Exercise: Please report how many lines in the data underneath hold the word "academic", with no other text.

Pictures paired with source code
****************************************
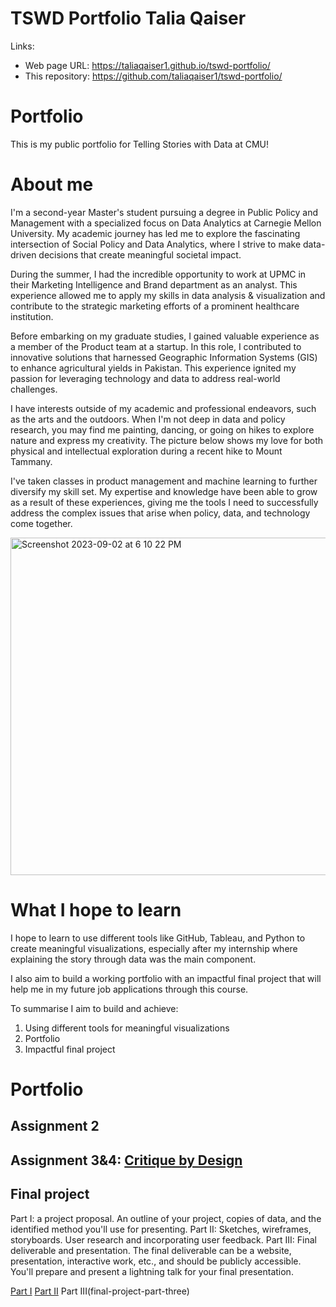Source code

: # TSWD Portfolio Talia Qaiser
Links:
- Web page URL: https://taliaqaiser1.github.io/tswd-portfolio/
- This repository: https://github.com/taliaqaiser1/tswd-portfolio/

# Portfolio
This is my public portfolio for Telling Stories with Data at CMU!  

# About me
I'm a second-year Master's student pursuing a degree in Public Policy and Management with a specialized focus on Data Analytics at Carnegie Mellon University. My academic journey has led me to explore the fascinating intersection of Social Policy and Data Analytics, where I strive to make data-driven decisions that create meaningful societal impact.

During the summer, I had the incredible opportunity to work at UPMC in their Marketing Intelligence and Brand department as an analyst. This experience allowed me to apply my skills in data analysis & visualization and contribute to the strategic marketing efforts of a prominent healthcare institution.

Before embarking on my graduate studies, I gained valuable experience as a member of the Product team at a startup. In this role, I contributed to innovative solutions that harnessed Geographic Information Systems (GIS) to enhance agricultural yields in Pakistan. This experience ignited my passion for leveraging technology and data to address real-world challenges.

I have interests outside of my academic and professional endeavors, such as the arts and the outdoors. When I'm not deep in data and policy research, you may find me painting, dancing, or going on hikes to explore nature and express my creativity. The picture below shows my love for both physical and intellectual exploration during a recent hike to Mount Tammany.

I've taken classes in product management and machine learning to further diversify my skill set. My expertise and knowledge have been able to grow as a result of these experiences, giving me the tools I need to successfully address the complex issues that arise when policy, data, and technology come together.

<img width="540" alt="Screenshot 2023-09-02 at 6 10 22 PM" src="https://github.com/taliaqaiser1/tswd-portfolio/assets/123123984/5bdc9c12-84a0-42ec-b5bf-37b93fda8c79">


# What I hope to learn
I hope to learn to use different tools like GitHub, Tableau, and Python to create meaningful visualizations, especially after my internship where explaining the story through data was the main component. 

I also aim to build a working portfolio with an impactful final project that will help me in my future job applications through this course. 

To summarise I aim to build and achieve:
1. Using different tools for meaningful visualizations
2. Portfolio
3. Impactful final project

# Portfolio

## Assignment 2

## Assignment 3&4: [Critique by Design](critique-by-design)

## Final project
Part I: a project proposal.  An outline of your project, copies of data, and the identified method you'll use for presenting.
Part II: Sketches, wireframes, storyboards.  User research and incorporating user feedback.
Part III: Final deliverable and presentation.  The final deliverable can be a website, presentation, interactive work, etc., and should be publicly accessible.   You'll prepare and present a lightning talk for your final presentation. 

[Part I](final-project-part-one)
[Part II](final-project-part-two)
Part III(final-project-part-three)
****************************************
Solution for this problem: 2